DATA TO USE
========
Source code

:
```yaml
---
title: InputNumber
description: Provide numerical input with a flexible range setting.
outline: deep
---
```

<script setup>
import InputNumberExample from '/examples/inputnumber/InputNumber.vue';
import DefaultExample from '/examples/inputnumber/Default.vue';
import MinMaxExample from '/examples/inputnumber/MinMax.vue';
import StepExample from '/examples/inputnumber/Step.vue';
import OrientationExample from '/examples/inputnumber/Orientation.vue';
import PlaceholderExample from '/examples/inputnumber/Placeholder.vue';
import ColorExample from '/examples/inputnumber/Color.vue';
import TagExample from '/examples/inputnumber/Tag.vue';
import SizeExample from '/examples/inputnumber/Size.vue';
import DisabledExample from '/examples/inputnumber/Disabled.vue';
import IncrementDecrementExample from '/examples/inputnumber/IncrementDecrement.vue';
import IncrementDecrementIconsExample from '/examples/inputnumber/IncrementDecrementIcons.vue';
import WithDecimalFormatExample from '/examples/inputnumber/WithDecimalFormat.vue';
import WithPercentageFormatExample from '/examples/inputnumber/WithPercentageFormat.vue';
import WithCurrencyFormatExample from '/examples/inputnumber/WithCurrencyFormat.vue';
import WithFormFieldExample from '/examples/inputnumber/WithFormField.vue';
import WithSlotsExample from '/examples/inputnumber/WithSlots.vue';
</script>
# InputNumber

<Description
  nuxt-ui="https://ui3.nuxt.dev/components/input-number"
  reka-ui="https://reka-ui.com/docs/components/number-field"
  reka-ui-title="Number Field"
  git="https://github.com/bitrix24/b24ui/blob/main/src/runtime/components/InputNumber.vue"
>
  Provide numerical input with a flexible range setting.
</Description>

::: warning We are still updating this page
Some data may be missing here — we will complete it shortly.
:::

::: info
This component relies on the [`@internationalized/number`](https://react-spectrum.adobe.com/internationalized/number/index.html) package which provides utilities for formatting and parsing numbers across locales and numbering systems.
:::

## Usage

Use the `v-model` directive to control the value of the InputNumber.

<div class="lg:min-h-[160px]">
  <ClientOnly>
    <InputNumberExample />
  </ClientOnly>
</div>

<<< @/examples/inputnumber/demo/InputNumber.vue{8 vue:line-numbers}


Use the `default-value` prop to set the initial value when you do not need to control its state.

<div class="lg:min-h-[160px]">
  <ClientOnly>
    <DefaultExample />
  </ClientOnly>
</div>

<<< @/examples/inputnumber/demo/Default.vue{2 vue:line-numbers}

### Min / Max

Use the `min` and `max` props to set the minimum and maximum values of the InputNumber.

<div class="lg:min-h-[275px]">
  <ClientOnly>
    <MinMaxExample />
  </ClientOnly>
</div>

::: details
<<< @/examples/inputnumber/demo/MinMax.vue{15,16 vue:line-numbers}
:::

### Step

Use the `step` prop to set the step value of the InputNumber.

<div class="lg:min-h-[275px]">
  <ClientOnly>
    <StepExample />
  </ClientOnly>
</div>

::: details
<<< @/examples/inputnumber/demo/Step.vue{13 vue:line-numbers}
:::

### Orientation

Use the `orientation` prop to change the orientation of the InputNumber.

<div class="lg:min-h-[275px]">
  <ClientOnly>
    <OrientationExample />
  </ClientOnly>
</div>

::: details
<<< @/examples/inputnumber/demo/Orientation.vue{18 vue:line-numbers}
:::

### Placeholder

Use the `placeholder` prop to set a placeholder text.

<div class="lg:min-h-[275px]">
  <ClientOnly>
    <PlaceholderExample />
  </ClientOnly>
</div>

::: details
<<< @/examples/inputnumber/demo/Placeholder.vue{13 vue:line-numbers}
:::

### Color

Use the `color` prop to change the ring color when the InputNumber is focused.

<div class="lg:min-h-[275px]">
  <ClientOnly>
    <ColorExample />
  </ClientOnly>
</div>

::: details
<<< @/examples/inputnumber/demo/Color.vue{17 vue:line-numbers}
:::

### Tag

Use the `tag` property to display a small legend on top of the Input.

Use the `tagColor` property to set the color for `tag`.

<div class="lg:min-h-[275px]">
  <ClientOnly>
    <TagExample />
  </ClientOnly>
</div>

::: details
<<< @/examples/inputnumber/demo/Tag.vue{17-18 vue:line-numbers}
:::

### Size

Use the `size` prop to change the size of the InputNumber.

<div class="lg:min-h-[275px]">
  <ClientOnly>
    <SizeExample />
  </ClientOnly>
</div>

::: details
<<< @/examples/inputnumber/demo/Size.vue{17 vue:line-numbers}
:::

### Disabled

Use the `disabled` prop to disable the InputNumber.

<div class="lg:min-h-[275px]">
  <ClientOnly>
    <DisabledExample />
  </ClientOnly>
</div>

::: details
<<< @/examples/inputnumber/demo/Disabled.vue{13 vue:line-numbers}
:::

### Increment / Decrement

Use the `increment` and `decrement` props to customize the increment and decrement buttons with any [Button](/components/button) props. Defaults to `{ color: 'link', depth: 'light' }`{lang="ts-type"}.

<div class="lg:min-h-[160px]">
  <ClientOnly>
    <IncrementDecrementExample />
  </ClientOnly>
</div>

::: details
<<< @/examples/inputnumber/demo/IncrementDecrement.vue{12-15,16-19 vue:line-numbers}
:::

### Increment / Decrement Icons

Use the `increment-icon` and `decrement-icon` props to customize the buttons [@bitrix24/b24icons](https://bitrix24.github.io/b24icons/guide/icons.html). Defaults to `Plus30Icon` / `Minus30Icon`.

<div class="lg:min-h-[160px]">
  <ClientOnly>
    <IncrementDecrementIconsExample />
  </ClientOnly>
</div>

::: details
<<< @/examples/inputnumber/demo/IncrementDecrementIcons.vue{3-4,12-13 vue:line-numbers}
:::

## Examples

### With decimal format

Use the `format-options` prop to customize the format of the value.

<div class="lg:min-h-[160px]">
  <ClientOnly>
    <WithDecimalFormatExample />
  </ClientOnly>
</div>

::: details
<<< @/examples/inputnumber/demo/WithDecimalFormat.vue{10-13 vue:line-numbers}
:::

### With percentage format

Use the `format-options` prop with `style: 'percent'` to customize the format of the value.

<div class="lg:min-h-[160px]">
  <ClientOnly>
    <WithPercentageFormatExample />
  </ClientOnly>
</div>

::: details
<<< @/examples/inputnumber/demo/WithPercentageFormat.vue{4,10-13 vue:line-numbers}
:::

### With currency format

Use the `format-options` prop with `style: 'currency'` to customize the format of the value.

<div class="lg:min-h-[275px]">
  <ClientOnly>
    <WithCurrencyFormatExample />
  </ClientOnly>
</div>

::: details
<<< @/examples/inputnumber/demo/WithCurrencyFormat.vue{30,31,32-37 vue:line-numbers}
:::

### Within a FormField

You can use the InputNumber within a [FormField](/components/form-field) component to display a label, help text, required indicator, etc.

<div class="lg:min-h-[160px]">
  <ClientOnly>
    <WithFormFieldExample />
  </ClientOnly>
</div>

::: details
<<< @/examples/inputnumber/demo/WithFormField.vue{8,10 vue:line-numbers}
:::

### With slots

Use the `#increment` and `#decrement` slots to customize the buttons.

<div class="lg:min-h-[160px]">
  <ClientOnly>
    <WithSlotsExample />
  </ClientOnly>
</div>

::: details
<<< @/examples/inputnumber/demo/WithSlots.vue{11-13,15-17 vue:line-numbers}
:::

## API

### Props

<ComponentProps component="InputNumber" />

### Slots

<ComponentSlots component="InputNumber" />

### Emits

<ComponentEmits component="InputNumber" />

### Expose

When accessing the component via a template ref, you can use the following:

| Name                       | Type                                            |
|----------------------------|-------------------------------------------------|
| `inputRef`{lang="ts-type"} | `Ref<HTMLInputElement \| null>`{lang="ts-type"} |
========
DIRECTIONS
Extract the lines above, from the first one through the one containing "import IncrementDecrementIconsExample from", and return only those, unchanged.

WRITTEN SOLUTION
Source code

:
```yaml
---
title: InputNumber
description: Provide numerical input with a flexible range setting.
outline: deep
---
```

<script setup>
import InputNumberExample from '/examples/inputnumber/InputNumber.vue';
import DefaultExample from '/examples/inputnumber/Default.vue';
import MinMaxExample from '/examples/inputnumber/MinMax.vue';
import StepExample from '/examples/inputnumber/Step.vue';
import OrientationExample from '/examples/inputnumber/Orientation.vue';
import PlaceholderExample from '/examples/inputnumber/Placeholder.vue';
import ColorExample from '/examples/inputnumber/Color.vue';
import TagExample from '/examples/inputnumber/Tag.vue';
import SizeExample from '/examples/inputnumber/Size.vue';
import DisabledExample from '/examples/inputnumber/Disabled.vue';
import IncrementDecrementExample from '/examples/inputnumber/IncrementDecrement.vue';
import IncrementDecrementIconsExample from '/examples/inputnumber/IncrementDecrementIcons.vue';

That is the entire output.